From ad12dfd9c03a4f6bbd03d22238b6399ab09962ed Mon Sep 17 00:00:00 2001
From: Oleg Broytman <phd@phdru.name>
Date: Wed, 7 Sep 2016 22:26:13 +0300
Subject: [PATCH] Skip semicolons and newlines /*! directives */;

---
 TODO                         |  3 ---
 scripts/mysql2sql            | 13 ++++++++--
 sqlconvert/process_mysql.py  | 50 ++++++++++++++++++++++++------------
 sqlconvert/process_tokens.py | 21 ++++++++++-----
 tests/test_tokens.py         | 12 ++++++---
 5 files changed, 68 insertions(+), 31 deletions(-)

diff --git a/TODO b/TODO
index 590f4bb..26baf84 100644
--- a/TODO
+++ b/TODO
@@ -1,6 +1,3 @@
-Fix semicolons and newlines after /*! directives */
-
-
 Convert string escapes to generic SQL, Postgres- or SQLite-specific.
 
 
diff --git a/scripts/mysql2sql b/scripts/mysql2sql
index 17ee67c..3bb0302 100755
--- a/scripts/mysql2sql
+++ b/scripts/mysql2sql
@@ -8,8 +8,8 @@ import sys
 
 from sqlparse.compat import text_type
 from sqlconvert.print_tokens import print_tokens
-from sqlconvert.process_mysql import process_statement
-from sqlconvert.process_tokens import StatementGrouper
+from sqlconvert.process_mysql import is_directive_statement, process_statement
+from sqlconvert.process_tokens import is_newline_statement, StatementGrouper
 
 from m_lib.defenc import default_encoding
 from m_lib.pbar.tty_pbar import ttyProgressBar
@@ -39,6 +39,7 @@ def main(infile, encoding, outfile, output_encoding, use_pbar):
         cur_pos = 0
 
     grouper = StatementGrouper(encoding=encoding)

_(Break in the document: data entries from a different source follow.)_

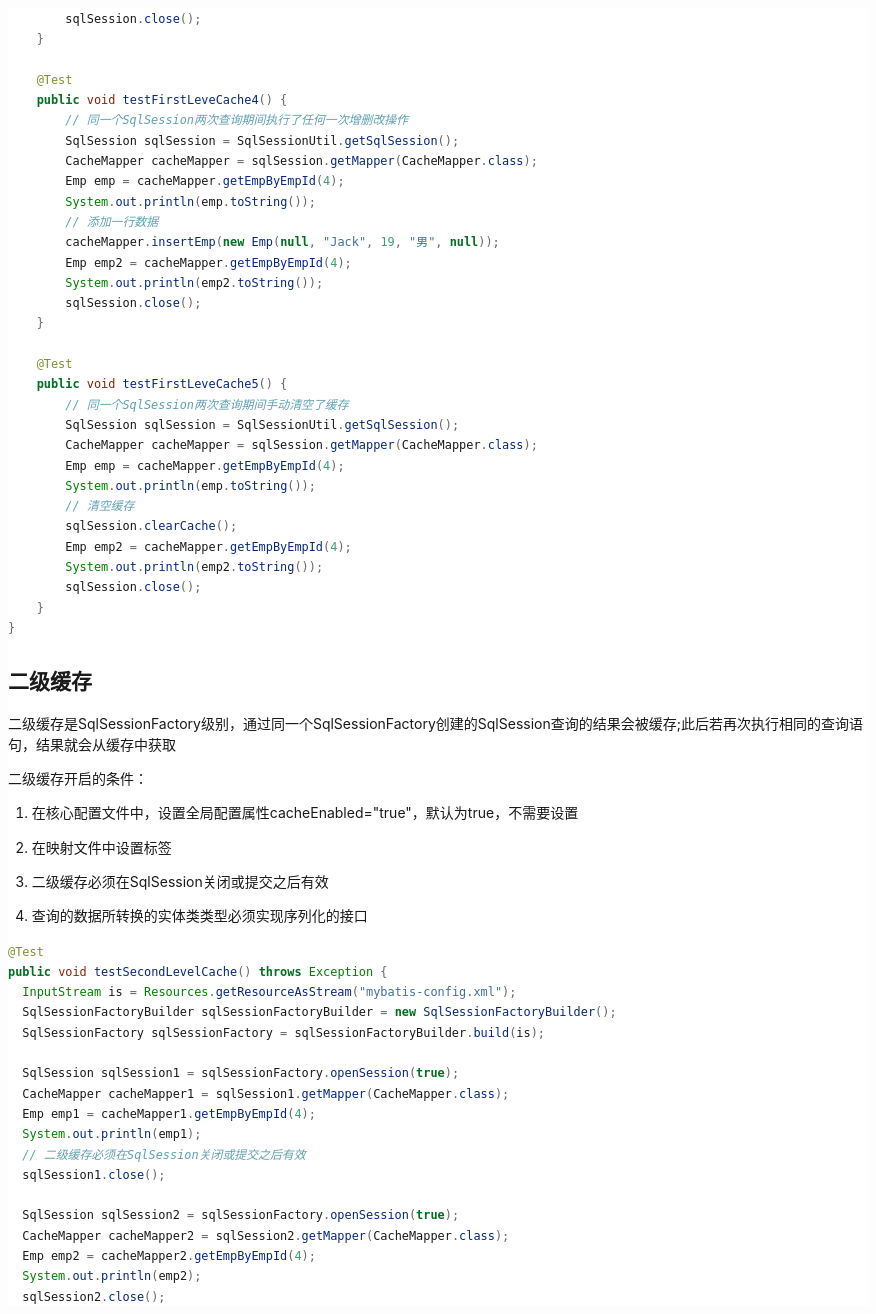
 ```java
        sqlSession.close();
    }

    @Test
    public void testFirstLeveCache4() {
        // 同一个SqlSession两次查询期间执行了任何一次增删改操作
        SqlSession sqlSession = SqlSessionUtil.getSqlSession();
        CacheMapper cacheMapper = sqlSession.getMapper(CacheMapper.class);
        Emp emp = cacheMapper.getEmpByEmpId(4);
        System.out.println(emp.toString());
        // 添加一行数据
        cacheMapper.insertEmp(new Emp(null, "Jack", 19, "男", null));
        Emp emp2 = cacheMapper.getEmpByEmpId(4);
        System.out.println(emp2.toString());
        sqlSession.close();
    }

    @Test
    public void testFirstLeveCache5() {
        // 同一个SqlSession两次查询期间手动清空了缓存
        SqlSession sqlSession = SqlSessionUtil.getSqlSession();
        CacheMapper cacheMapper = sqlSession.getMapper(CacheMapper.class);
        Emp emp = cacheMapper.getEmpByEmpId(4);
        System.out.println(emp.toString());
        // 清空缓存
        sqlSession.clearCache();
        Emp emp2 = cacheMapper.getEmpByEmpId(4);
        System.out.println(emp2.toString());
        sqlSession.close();
    }
}
```

## 二级缓存

二级缓存是SqlSessionFactory级别，通过同一个SqlSessionFactory创建的SqlSession查询的结果会被缓存;此后若再次执行相同的查询语句，结果就会从缓存中获取

二级缓存开启的条件：

1. 在核心配置文件中，设置全局配置属性cacheEnabled="true"，默认为true，不需要设置 

2. 在映射文件中设置标签<cache/>

3. 二级缓存必须在SqlSession关闭或提交之后有效 

4. 查询的数据所转换的实体类类型必须实现序列化的接口 

```java
@Test
public void testSecondLevelCache() throws Exception {
  InputStream is = Resources.getResourceAsStream("mybatis-config.xml");
  SqlSessionFactoryBuilder sqlSessionFactoryBuilder = new SqlSessionFactoryBuilder();
  SqlSessionFactory sqlSessionFactory = sqlSessionFactoryBuilder.build(is);

  SqlSession sqlSession1 = sqlSessionFactory.openSession(true);
  CacheMapper cacheMapper1 = sqlSession1.getMapper(CacheMapper.class);
  Emp emp1 = cacheMapper1.getEmpByEmpId(4);
  System.out.println(emp1);
  // 二级缓存必须在SqlSession关闭或提交之后有效
  sqlSession1.close();

  SqlSession sqlSession2 = sqlSessionFactory.openSession(true);
  CacheMapper cacheMapper2 = sqlSession2.getMapper(CacheMapper.class);
  Emp emp2 = cacheMapper2.getEmpByEmpId(4);
  System.out.println(emp2);
  sqlSession2.close();
```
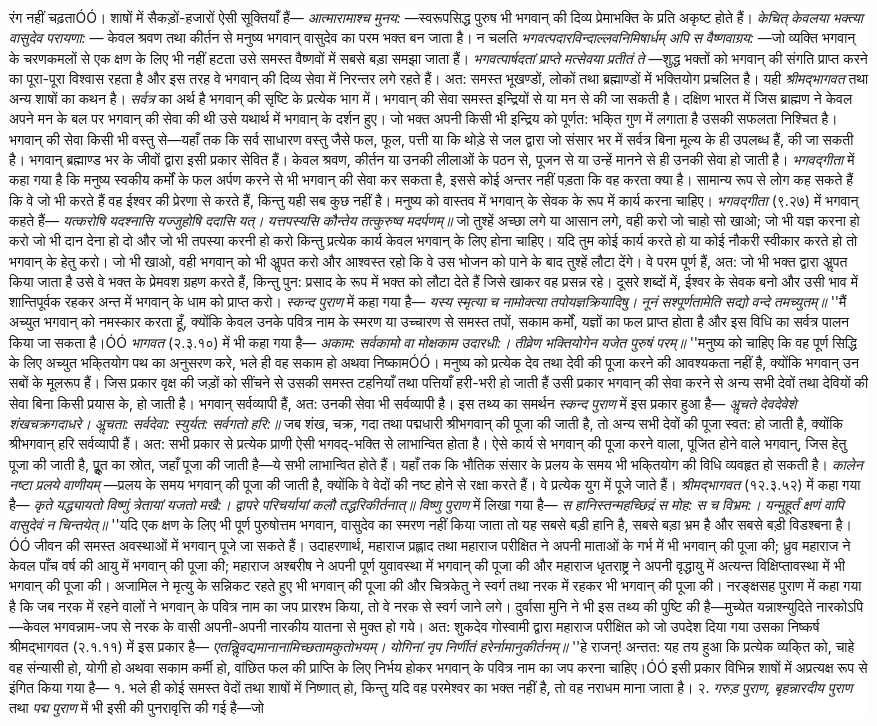 रंग नहीं चढ़ताÓÓ। शाषों में सैकड़ों-हजारों ऐसी सूक्तियाँ हैं— *आत्मारामाश्च मुनय:* —स्वरूपसिद्ध पुरुष भी भगवान् की दिव्य प्रेमाभक्ति के प्रति अकृष्ट होते हैं। *केचित् केवलया भक्त्या वासुदेव परायणा:* — केवल श्रवण तथा कीर्तन से मनुष्य भगवान् वासुदेव का परम भक्त बन जाता है। न चलति *भगवत्पदारविन्दाल्लवनिमिषार्धम् अपि स वैष्णवाग्रय:* —जो व्यक्ति भगवान् के चरणकमलों से एक क्षण के लिए भी नहीं हटता उसे समस्त वैष्णवों में सबसे बड़ा समझा जाता हैं। *भगवत्पार्षदतां प्राप्ते* *मत्सेवया प्रतीतं ते* —शुद्ध भक्तों को भगवान् की संगति प्राप्त करने का पूरा-पूरा विश्वास रहता है और इस तरह वे भगवान् की दिव्य सेवा में निरन्तर लगे रहते हैं। अत: समस्त भूखण्डों, लोकों तथा ब्रह्माण्डों में भक्तियोग प्रचलित है। यही *श्रीमद्भागवत* तथा अन्य शाषों का कथन है। *सर्वत्र* का अर्थ है भगवान् की सृष्टि के प्रत्येक भाग में। भगवान् की सेवा समस्त इन्द्रियों से या मन से की जा सकती है। दक्षिण भारत में जिस ब्राह्मण ने केवल अपने मन के बल पर भगवान् की सेवा की थी उसे यथार्थ में भगवान् के दर्शन हुए। जो भक्त अपनी किसी भी इन्द्रिय को पूर्णत: भकि्त गुण में लगाता है उसकी सफलता निश्चित है। भगवान् की सेवा किसी भी वस्तु से—यहाँ तक कि सर्व साधारण वस्तु जैसे फल, फूल, पत्ती या कि थोड़े से जल द्वारा जो संसार भर में सर्वत्र बिना मूल्य के ही उपलब्ध हैं, की जा सकती है। भगवान् ब्रह्माण्ड भर के जीवों द्वारा इसी प्रकार सेवित हैं। केवल श्रवण, कीर्तन या उनकी लीलाओं के पठन से, पूजन से या उन्हें मानने से ही उनकी सेवा हो जाती है। *भगवद्गीता* में कहा गया है कि मनुष्य स्वकीय कर्मों के फल अर्पण करने से भी भगवान् की सेवा कर सकता है, इससे कोई अन्तर नहीं पड़ता कि वह करता क्या है। सामान्य रूप से लोग कह सकते हैं कि वे जो भी करते हैं वह ईश्वर की प्रेरणा से करते हैं, किन्तु यही सब कुछ नहीं है। मनुष्य को वास्तव में भगवान् के सेवक के रूप में कार्य करना चाहिए। *भगवद्गीता* (९.२७) में भगवान् कहते हैं— *यत्करोषि यदश्नासि यज्जुहोषि ददासि यत्।* *यत्तपस्यसि कौन्तेय तत्कुरुष्व मदर्पणम्॥* जो तुश्हें अच्छा लगे या आसान लगे, वही करो जो चाहो सो खाओ; जो भी यज्ञ करना हो करो जो भी दान देना हो दो और जो भी तपस्या करनी हो करो किन्तु प्रत्येक कार्य केवल भगवान् के लिए होना चाहिए। यदि तुम कोई कार्य करते हो या कोई नौकरी स्वीकार करते हो तो भगवान् के हेतु करो। जो भी खाओ, वही भगवान् को भी अॢपत करो और आश्वस्त रहो कि वे उस भोजन को पाने के बाद तुश्हें लौटा देंगे। वे परम पूर्ण हैं, अत: जो भी भक्त द्वारा अॢपत किया जाता है उसे वे भक्त के प्रेमवश ग्रहण करते हैं, किन्तु पुन: प्रसाद के रूप में भक्त को लौटा देते हैं जिसे खाकर वह प्रसन्न रहे। दूसरे शब्दों में, ईश्वर के सेवक बनो और उसी भाव में शान्तिपूर्वक रहकर अन्त में भगवान् के धाम को प्राप्त करो। *स्कन्द पुराण* में कहा गया है— *यस्य स्मृत्या च नामोक्त्या तपोयज्ञक्रियादिषु।* *नूनं सश्पूर्णतामेति सद्यो वन्दे तमच्युतम्॥* ''मैं अच्युत भगवान् को नमस्कार करता हूँ, क्योंकि केवल उनके पवित्र नाम के स्मरण या उच्चारण से समस्त तपों, सकाम कर्मों, यज्ञों का फल प्राप्त होता है और इस विधि का सर्वत्र पालन किया जा सकता है।ÓÓ *भागवत* (२.३.१०) में भी कहा गया है— *अकाम: सर्वकामो वा मोक्षकाम उदारधी:।* *तीव्रेण भक्तियोगेन यजेत पुरुषं परम्॥* ''मनुष्य को चाहिए कि वह पूर्ण सिद्धि के लिए अच्युत भकि्तयोग पथ का अनुसरण करे, भले ही वह सकाम हो अथवा निष्कामÓÓ। मनुष्य को प्रत्येक देव तथा देवी की पूजा करने की आवश्यकता नहीं है, क्योंकि भगवान् उन सबों के मूलरूप हैं। जिस प्रकार वृक्ष की जड़ों को सींचने से उसकी समस्त टहनियाँ तथा पत्तियाँ हरी-भरी हो जाती हैं उसी प्रकार भगवान् की सेवा करने से अन्य सभी देवों तथा देवियों की सेवा बिना किसी प्रयास के, हो जाती है। भगवान् सर्वव्यापी हैं, अत: उनकी सेवा भी सर्वव्यापी है। इस तथ्य का समर्थन *स्कन्द पुराण* में इस प्रकार हुआ है— *अॢचते देवदेवेशे शंखचक्रगदाधरे।* *अॢचता: सर्वदेवा: स्युर्यत: सर्वगतो हरि:॥* जब शंख, चक्र, गदा तथा पद्मधारी श्रीभगवान् की पूजा की जाती है, तो अन्य सभी देवों की पूजा स्वत: हो जाती है, क्योंकि श्रीभगवान् हरि सर्वव्यापी हैं। अत: सभी प्रकार से प्रत्येक प्राणी ऐसी भगवद्-भक्ति से लाभान्वित होता है। ऐसे कार्य से भगवान् की पूजा करने वाला, पूजित होने वाले भगवान्, जिस हेतु पूजा की जाती है, पूॢत का स्रोत, जहाँ पूजा की जाती है—ये सभी लाभान्वित होते हैं। यहाँ तक कि भौतिक संसार के प्रलय के समय भी भकि्तयोग की विधि व्यवहृत हो सकती है। *कालेन नष्टा प्रलये वाणीयम्* —प्रलय के समय भगवान् की पूजा की जाती है, क्योंकि वे वेदों की नष्ट होने से रक्षा करते हैं। वे प्रत्येक युग में पूजे जाते हैं। *श्रीमद्भागवत* (१२.३.५२) में कहा गया है— *कृते यद्ध्यायतो विष्णुं त्रेतायां यजतो मखै:।* *द्वापरे परिचर्यायां कलौ तद्धरिकीर्तनात्॥* *विष्णु पुराण* में लिखा गया है— *स हानिस्तन्महच्छिद्रं स मोह: स च विभ्रम:।* *यन्मुहूर्तं क्षणं वापि वासुदेवं न चिन्तयेत्॥* ''यदि एक क्षण के लिए भी पूर्ण पुरुषोत्तम भगवान, वासुदेव का स्मरण नहीं किया जाता तो यह सबसे बड़ी हानि है, सबसे बड़ा भ्रम है और सबसे बड़ी विडश्बना है।ÓÓ जीवन की समस्त अवस्थाओं में भगवान् पूजे जा सकते हैं। उदाहरणार्थ, महाराज प्रह्लाद तथा महाराज परीक्षित ने अपनी माताओं के गर्भ में भी भगवान् की पूजा की; ध्रुव महाराज ने केवल पाँच वर्ष की आयु में भगवान् की पूजा की; महाराज अश्बरीष ने अपनी पूर्ण युवावस्था में भगवान् की पूजा की और महाराज धृतराष्ट्र ने अपनी वृद्धायु में अत्यन्त विक्षिप्तावस्था में भी भगवान् की पूजा की। अजामिल ने मृत्यु के सन्निकट रहते हुए भी भगवान् की पूजा की और चित्रकेतु ने स्वर्ग तथा नरक में रहकर भी भगवान् की पूजा की। नरङ्क्षसह पुराण में कहा गया है कि जब नरक में रहने वालों ने भगवान् के पवित्र नाम का जप प्रारश्भ किया, तो वे नरक से स्वर्ग जाने लगे। दुर्वासा मुनि ने भी इस तथ्य की पुष्टि की है—मुच्येत यन्नाश्न्युदिते नारकोऽपि—केवल भगवन्नाम-जप से नरक के वासी अपनी-अपनी नारकीय यातना से मुक्त हो गये। अत: शुकदेव गोस्वामी द्वारा महाराज परीक्षित को जो उपदेश दिया गया उसका निष्कर्ष श्रीमद्भागवत (२.१.११) में इस प्रकार है— *एतन्निॢवद्यमानानामिच्छतामकुतोभयम्।* *योगिनां नृप निर्णीतं हरेर्नामानुकीर्तनम्॥* ''हे राजन्! अन्तत: यह तय हुआ कि प्रत्येक व्यकि्त को, चाहे वह संन्यासी हो, योगी हो अथवा सकाम कर्मी हो, वांछित फल की प्राप्ति के लिए निर्भय होकर भगवान् के पवित्र नाम का जप करना चाहिए।ÓÓ इसी प्रकार विभिन्न शाषों में अप्रत्यक्ष रूप से इंगित किया गया है— १. भले ही कोई समस्त वेदों तथा शाषों में निष्णात् हो, किन्तु यदि वह परमेश्वर का भक्त नहीं है, तो वह नराधम माना जाता है। २. *गरुड़ पुराण, बृहन्नारदीय पुराण* तथा *पद्म पुराण* में भी इसी की पुनरावृत्ति की गई है—जो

+    got_directive = False
     for line in infile:
         if use_pbar:
             if isinstance(line, text_type):
@@ -49,6 +50,14 @@ def main(infile, encoding, outfile, output_encoding, use_pbar):
         grouper.process_line(line)
         if grouper.statements:
             for statement in grouper.get_statements():
+                if got_directive and is_newline_statement(statement):
+                    # Replace a sequence of newlines after a /*! directive */;
+                    # with one newline
+                    #outfile.write(u'\n')

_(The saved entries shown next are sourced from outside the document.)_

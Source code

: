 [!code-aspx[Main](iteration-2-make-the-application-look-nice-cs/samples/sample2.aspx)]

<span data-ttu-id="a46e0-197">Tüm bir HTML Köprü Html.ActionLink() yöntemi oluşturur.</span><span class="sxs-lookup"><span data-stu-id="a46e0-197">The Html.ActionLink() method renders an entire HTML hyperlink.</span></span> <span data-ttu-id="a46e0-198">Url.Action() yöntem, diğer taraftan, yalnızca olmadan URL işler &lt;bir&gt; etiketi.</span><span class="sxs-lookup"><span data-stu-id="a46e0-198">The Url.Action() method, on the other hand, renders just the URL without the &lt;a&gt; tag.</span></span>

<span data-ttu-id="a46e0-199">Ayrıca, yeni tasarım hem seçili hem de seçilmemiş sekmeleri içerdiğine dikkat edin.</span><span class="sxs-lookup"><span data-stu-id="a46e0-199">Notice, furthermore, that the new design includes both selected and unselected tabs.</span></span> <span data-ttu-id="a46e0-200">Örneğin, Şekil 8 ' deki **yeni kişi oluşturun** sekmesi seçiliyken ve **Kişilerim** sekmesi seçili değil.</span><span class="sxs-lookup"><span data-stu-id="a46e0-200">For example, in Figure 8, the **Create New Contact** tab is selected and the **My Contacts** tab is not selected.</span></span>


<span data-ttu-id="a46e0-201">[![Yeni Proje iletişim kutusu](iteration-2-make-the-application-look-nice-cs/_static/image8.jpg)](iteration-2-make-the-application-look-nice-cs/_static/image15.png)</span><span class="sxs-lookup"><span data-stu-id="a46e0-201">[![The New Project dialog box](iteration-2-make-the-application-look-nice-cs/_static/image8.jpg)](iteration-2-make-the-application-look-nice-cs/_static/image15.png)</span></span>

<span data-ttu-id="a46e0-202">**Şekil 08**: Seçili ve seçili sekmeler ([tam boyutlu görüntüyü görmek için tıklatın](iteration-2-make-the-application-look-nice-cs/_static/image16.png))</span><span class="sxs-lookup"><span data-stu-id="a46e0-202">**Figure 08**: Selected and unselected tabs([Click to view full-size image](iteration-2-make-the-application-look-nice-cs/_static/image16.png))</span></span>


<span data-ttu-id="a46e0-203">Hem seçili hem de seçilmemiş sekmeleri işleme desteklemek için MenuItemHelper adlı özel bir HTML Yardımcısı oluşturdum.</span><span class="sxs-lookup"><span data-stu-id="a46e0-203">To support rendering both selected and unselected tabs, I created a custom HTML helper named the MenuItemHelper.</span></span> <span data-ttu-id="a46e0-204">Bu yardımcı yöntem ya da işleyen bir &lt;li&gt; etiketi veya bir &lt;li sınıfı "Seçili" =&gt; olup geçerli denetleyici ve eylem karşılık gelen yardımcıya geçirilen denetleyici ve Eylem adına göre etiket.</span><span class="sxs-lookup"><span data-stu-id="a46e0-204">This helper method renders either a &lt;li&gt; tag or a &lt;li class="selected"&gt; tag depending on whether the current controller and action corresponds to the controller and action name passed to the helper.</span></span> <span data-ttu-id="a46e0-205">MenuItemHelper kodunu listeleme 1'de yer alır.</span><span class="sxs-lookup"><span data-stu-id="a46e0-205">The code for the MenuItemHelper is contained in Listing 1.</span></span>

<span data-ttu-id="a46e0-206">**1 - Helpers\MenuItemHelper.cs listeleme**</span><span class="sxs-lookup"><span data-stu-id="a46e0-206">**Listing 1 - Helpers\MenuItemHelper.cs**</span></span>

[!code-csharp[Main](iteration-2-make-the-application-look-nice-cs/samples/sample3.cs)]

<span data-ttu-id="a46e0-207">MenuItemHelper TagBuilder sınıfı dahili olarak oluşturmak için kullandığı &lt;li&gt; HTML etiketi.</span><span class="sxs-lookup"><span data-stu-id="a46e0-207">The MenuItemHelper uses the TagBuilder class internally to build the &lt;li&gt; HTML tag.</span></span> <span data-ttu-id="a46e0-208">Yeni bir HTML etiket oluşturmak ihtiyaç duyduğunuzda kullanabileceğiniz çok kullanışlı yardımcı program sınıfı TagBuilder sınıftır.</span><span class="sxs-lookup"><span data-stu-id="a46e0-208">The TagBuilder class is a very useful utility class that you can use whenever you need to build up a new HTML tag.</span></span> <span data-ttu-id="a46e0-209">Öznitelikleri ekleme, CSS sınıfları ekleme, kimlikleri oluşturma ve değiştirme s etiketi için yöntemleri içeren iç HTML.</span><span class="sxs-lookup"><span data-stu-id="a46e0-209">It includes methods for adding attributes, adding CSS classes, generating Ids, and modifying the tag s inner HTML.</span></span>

+                    continue
+                got_directive = is_directive_statement(statement)
+                if got_directive:
+                    continue
                 process_statement(statement)
                 print_tokens(statement, outfile=outfile,
                              encoding=output_encoding)
diff --git a/sqlconvert/process_mysql.py b/sqlconvert/process_mysql.py
index 5c63d0d..3f2f6aa 100644
--- a/sqlconvert/process_mysql.py
+++ b/sqlconvert/process_mysql.py
@@ -3,6 +3,39 @@ from sqlparse.sql import Comment
 from sqlparse import tokens as T
 
 
+def _is_directive_token(token):
+    if isinstance(token, Comment):
+        subtokens = token.tokens
+        if subtokens:
+            comment = subtokens[0]
+            if comment.ttype is T.Comment.Multiline and \
+                    comment.value.startswith('/*!'):
+                return True
+    return False
+
+
+def is_directive_statement(statement):
+    tokens = statement.tokens
+    if not _is_directive_token(tokens[0]):
+        return False
+    if tokens[-1].ttype is not T.Punctuation or tokens[-1].value != ';':
+        return False
+    for token in tokens[1:-1]:
+        if token.ttype not in (T.Newline, T.Whitespace):
+            return False
+    return True
+
+
+def remove_directives(statement):
+    """Remove /*! directives */ from the first-level"""
+    new_tokens = []
+    for token in statement.tokens:
+        if _is_directive_token(token):
+            continue
+        new_tokens.append(token)
+    statement.tokens = new_tokens
+
+
 def requote_names(token_list):
     """Remove backticks, quote non-lowercase identifiers"""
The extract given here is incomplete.